▸ What you will do: Reproduce exactly the lines of the material beneath, from the line that contains "Webpage for CSC 131 section 4 group 5" to the line that contains "- anthonybelcher@csus.edu", both included, and no other lines.

▸ Dataset entries:
--------------------
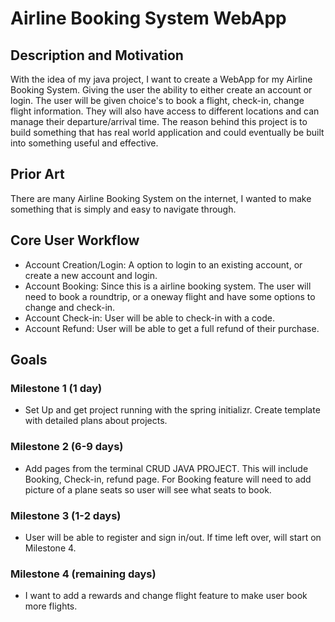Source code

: # Airline Booking System WebApp

## Description and Motivation
With the idea of my java project, I want to create a WebApp for my Airline Booking System. Giving the user the ability to either create an account or login. The user will be given choice's to book a flight, check-in, change flight information. They will also have access to different locations and can manage their departure/arrival time. The reason behind this project is to build something that has real world application and could eventually be built into something useful and effective.

## Prior Art
There are many Airline Booking System on the internet, I wanted to make something that is simply and easy to navigate through.

## Core User Workflow
- Account Creation/Login: A option to login to an existing account, or create a new account and login.
- Account Booking: Since this is a airline booking system. The user will need to book a roundtrip, or a oneway flight and have some options to change and check-in.
- Account Check-in: User will be able to check-in with a code.
- Account Refund: User will be able to get a full refund of their purchase.

## Goals
### Milestone 1 (1 day)
- Set Up and get project running with the spring initializr. Create template with detailed plans about projects.

### Milestone 2 (6-9 days)
- Add pages from the terminal CRUD JAVA PROJECT. This will include Booking, Check-in, refund page. For Booking feature will need to add picture of a plane seats so user will see what seats to book.

### Milestone 3 (1-2 days)
- User will be able to register and sign in/out. If time left over, will start on Milestone 4.

### Milestone 4 (remaining days)
- I want to add a rewards and change flight feature to make user book more flights.

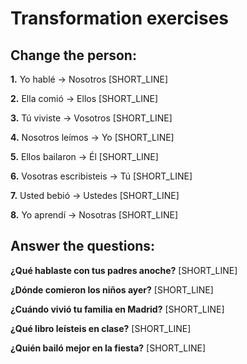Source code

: # Transformation exercises

## Change the person:

**1.** Yo hablé → Nosotros [SHORT_LINE]

**2.** Ella comió → Ellos [SHORT_LINE]

**3.** Tú viviste → Vosotros [SHORT_LINE]

**4.** Nosotros leímos → Yo [SHORT_LINE]

**5.** Ellos bailaron → Él [SHORT_LINE]

**6.** Vosotras escribisteis → Tú [SHORT_LINE]

**7.** Usted bebió → Ustedes [SHORT_LINE]

**8.** Yo aprendí → Nosotras [SHORT_LINE]

## Answer the questions:

**¿Qué hablaste con tus padres anoche?**
[SHORT_LINE]

**¿Dónde comieron los niños ayer?**
[SHORT_LINE]

**¿Cuándo vivió tu familia en Madrid?**
[SHORT_LINE]

**¿Qué libro leísteis en clase?**
[SHORT_LINE]

**¿Quién bailó mejor en la fiesta?**
[SHORT_LINE]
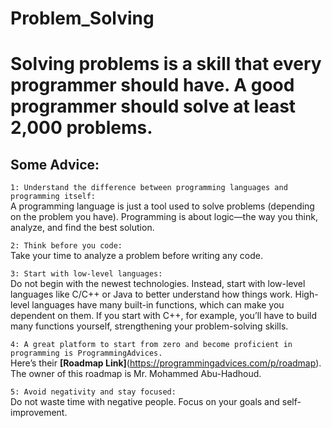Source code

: # Problem_Solving
# Solving problems is a skill that every programmer should have. A good programmer should solve at least 2,000 problems.
## Some Advice:
`1: Understand the difference between programming languages and programming itself:`  
A programming language is just a tool used to solve problems (depending on the problem you have).
Programming is about logic—the way you think, analyze, and find the best solution.

`2: Think before you code:`  
Take your time to analyze a problem before writing any code.

`3: Start with low-level languages:`  
Do not begin with the newest technologies. Instead, start with low-level languages like C/C++ or Java to better understand how things work.
High-level languages have many built-in functions, which can make you dependent on them.
If you start with C++, for example, you’ll have to build many functions yourself, strengthening your problem-solving skills.

`4: A great platform to start from zero and become proficient in programming is ProgrammingAdvices.`  
Here’s their **[Roadmap Link]**(https://programmingadvices.com/p/roadmap).
The owner of this roadmap is Mr. Mohammed Abu-Hadhoud.

`5: Avoid negativity and stay focused:`  
Do not waste time with negative people. Focus on your goals and self-improvement.
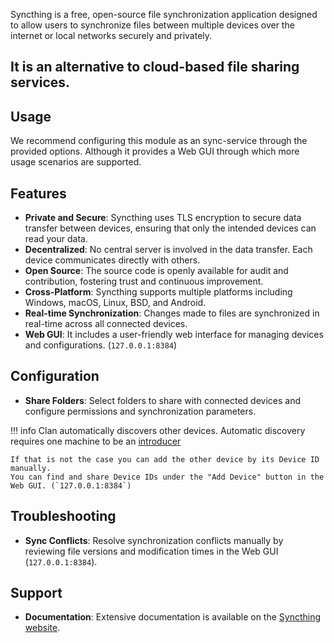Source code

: Syncthing is a free, open-source file synchronization application designed to allow users to synchronize files between multiple devices over the internet or local networks securely and privately. 

It is an alternative to cloud-based file sharing services.
---
## Usage

We recommend configuring this module as an sync-service through the provided options. Although it provides a Web GUI through which more usage scenarios are supported.

## Features

- **Private and Secure**: Syncthing uses TLS encryption to secure data transfer between devices, ensuring that only the intended devices can read your data.
- **Decentralized**: No central server is involved in the data transfer. Each device communicates directly with others.
- **Open Source**: The source code is openly available for audit and contribution, fostering trust and continuous improvement.
- **Cross-Platform**: Syncthing supports multiple platforms including Windows, macOS, Linux, BSD, and Android.
- **Real-time Synchronization**: Changes made to files are synchronized in real-time across all connected devices.
- **Web GUI**: It includes a user-friendly web interface for managing devices and configurations. (`127.0.0.1:8384`)

## Configuration

- **Share Folders**: Select folders to share with connected devices and configure permissions and synchronization parameters.

!!! info
    Clan automatically discovers other devices. Automatic discovery requires one machine to be an [introducer](#clan.syncthing.introducer)

    If that is not the case you can add the other device by its Device ID manually.
    You can find and share Device IDs under the "Add Device" button in the Web GUI. (`127.0.0.1:8384`)

## Troubleshooting

- **Sync Conflicts**: Resolve synchronization conflicts manually by reviewing file versions and modification times in the Web GUI (`127.0.0.1:8384`).

## Support

- **Documentation**: Extensive documentation is available on the [Syncthing website](https://docs.syncthing.net/).
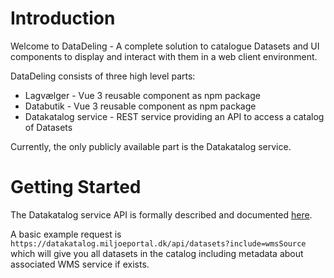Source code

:<!--
[![npm](https://img.shields.io/npm/v/@dmp/lagvaelger-client-ui.svg)](https://www.npmjs.com/package/@dmp/lagvaelger-client-ui)
[![npm](https://img.shields.io/npm/v/@dmp/lagvaelger-client-api.svg)](https://www.npmjs.com/package/@dmp/lagvaelger-client-api)
-->

# Introduction

Welcome to DataDeling - A complete solution to catalogue Datasets and UI components to display and interact with them in a web client environment.

DataDeling consists of three high level parts:

* Lagvælger - Vue 3 reusable component as npm package
* Databutik - Vue 3 reusable component as npm package
* Datakatalog service - REST service providing an API to access a catalog of Datasets

Currently, the only publicly available part is the Datakatalog service.

# Getting Started

<!--
LV and DB can be integrated into most web client projects as demonstrated by example code [here](./examples) via npm package `@dmp/lagvaelger-client-ui`.
-->

The Datakatalog service API is formally described and documented [here](https://datakatalog.miljoeportal.dk/api/swagger).

A basic example request is `https://datakatalog.miljoeportal.dk/api/datasets?include=wmsSource` which will give you all datasets in the catalog including metadata about associated WMS service if exists.

<!--
As an alternative to accessing the DKS service directly a JavaScript/TypeScript API has been developed and packaged as an npm package. It is the same logic
that has been used to implement LV and DB. This package also has API documentation which can be [here](https://b1109udvlagvaelgersto.blob.core.windows.net/demo/doc/api/index.html).
-->
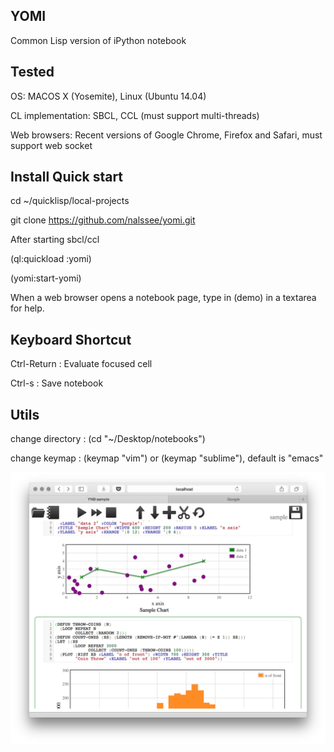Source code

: ## YOMI
Common Lisp version of iPython notebook

## Tested
OS: MACOS X (Yosemite), Linux (Ubuntu 14.04)

CL implementation: SBCL, CCL (must support multi-threads)

Web browsers: Recent versions of Google Chrome, Firefox and Safari, must support web socket


## Install Quick start
cd ~/quicklisp/local-projects

git clone https://github.com/nalssee/yomi.git


After starting sbcl/ccl

\(ql:quickload :yomi\)

\(yomi:start-yomi\)

When a web browser opens a notebook page, type in (demo) in a textarea for help.


## Keyboard Shortcut
Ctrl-Return : Evaluate focused cell

Ctrl-s : Save notebook

## Utils
change directory : (cd "~/Desktop/notebooks")

change keymap : (keymap "vim") or (keymap "sublime"), default is "emacs"


![Alt text](/images/ss1.png?raw=true "Screen Shot")



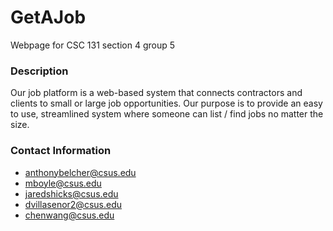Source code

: # GetAJob
Webpage for CSC 131 section 4 group 5

### Description
Our job platform is a web-based system that connects contractors and clients to small or large job opportunities. Our purpose is to provide an easy to use, streamlined system where someone can list / find jobs no matter the size.

### Contact Information
- anthonybelcher@csus.edu
- mboyle@csus.edu
- jaredshicks@csus.edu
- dvillasenor2@csus.edu
- chenwang@csus.edu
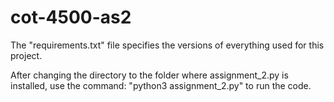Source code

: # cot-4500-as2

The "requirements.txt" file specifies the versions of everything used for this project.

After changing the directory to the folder where assignment_2.py is installed, use the command: "python3 assignment_2.py" to run the code.
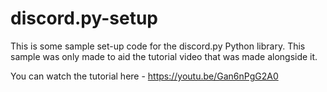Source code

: # discord.py-setup

This is some sample set-up code for the discord.py Python library.
This sample was only made to aid the tutorial video that was made alongside it.

You can watch the tutorial here - https://youtu.be/Gan6nPgG2A0
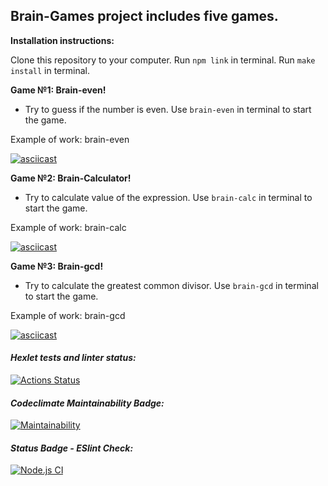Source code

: ## Brain-Games project includes five games.
**Installation instructions:**

Clone this repository to your computer. Run `npm link` in terminal. Run `make install` in terminal.

**Game №1: Brain-even!** 
- Try to guess if the number is even. Use `brain-even` in terminal to start the game.

Example of work: brain-even

[![asciicast](https://asciinema.org/a/L1ve4szT6ljyIyhFPgJuanclZ.svg)](https://asciinema.org/a/L1ve4szT6ljyIyhFPgJuanclZ)

**Game №2: Brain-Calculator!**
- Try to calculate value of the expression. Use `brain-calc` in terminal to start the game.

Example of work: brain-calc

[![asciicast](https://asciinema.org/a/m8lpFrDpKBsh3Wk21mPIpU4th.svg)](https://asciinema.org/a/m8lpFrDpKBsh3Wk21mPIpU4th)

**Game №3: Brain-gcd!**
- Try to calculate the greatest common divisor. Use `brain-gcd` in terminal to start the game.

Example of work: brain-gcd

[![asciicast](https://asciinema.org/a/ykG3WWPt10Er81Dh0yQgMfcnf.svg)](https://asciinema.org/a/ykG3WWPt10Er81Dh0yQgMfcnf)

#### *Hexlet tests and linter status:*
[![Actions Status](https://github.com/Alla-Zyapaeva/frontend-project-lvl1/workflows/hexlet-check/badge.svg)](https://github.com/Alla-Zyapaeva/frontend-project-lvl1/actions)

#### *Codeclimate Maintainability Badge:*
[![Maintainability](https://api.codeclimate.com/v1/badges/a99a88d28ad37a79dbf6/maintainability)](https://codeclimate.com/github/codeclimate/codeclimate/maintainability)

#### *Status Badge - ESlint Check:*
[![Node.js CI](https://github.com/Alla-Zyapaeva/frontend-project-lvl1/actions/workflows/node.js.yml/badge.svg?branch=Node.js-CI-1)](https://github.com/Alla-Zyapaeva/frontend-project-lvl1/actions/workflows/node.js.yml)
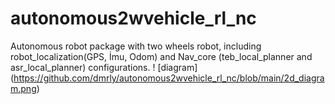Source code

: # autonomous2wvehicle_rl_nc
Autonomous robot package with two wheels robot, including robot_localization(GPS, İmu, Odom) and Nav_core (teb_local_planner and asr_local_planner) configurations.
! [diagram]
(https://github.com/dmrly/autonomous2wvehicle_rl_nc/blob/main/2d_diagram.png)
--------------------
▸ Solution to this problem:
Webpage for CSC 131 section 4 group 5

### Description
Our job platform is a web-based system that connects contractors and clients to small or large job opportunities. Our purpose is to provide an easy to use, streamlined system where someone can list / find jobs no matter the size.

### Contact Information
- anthonybelcher@csus.edu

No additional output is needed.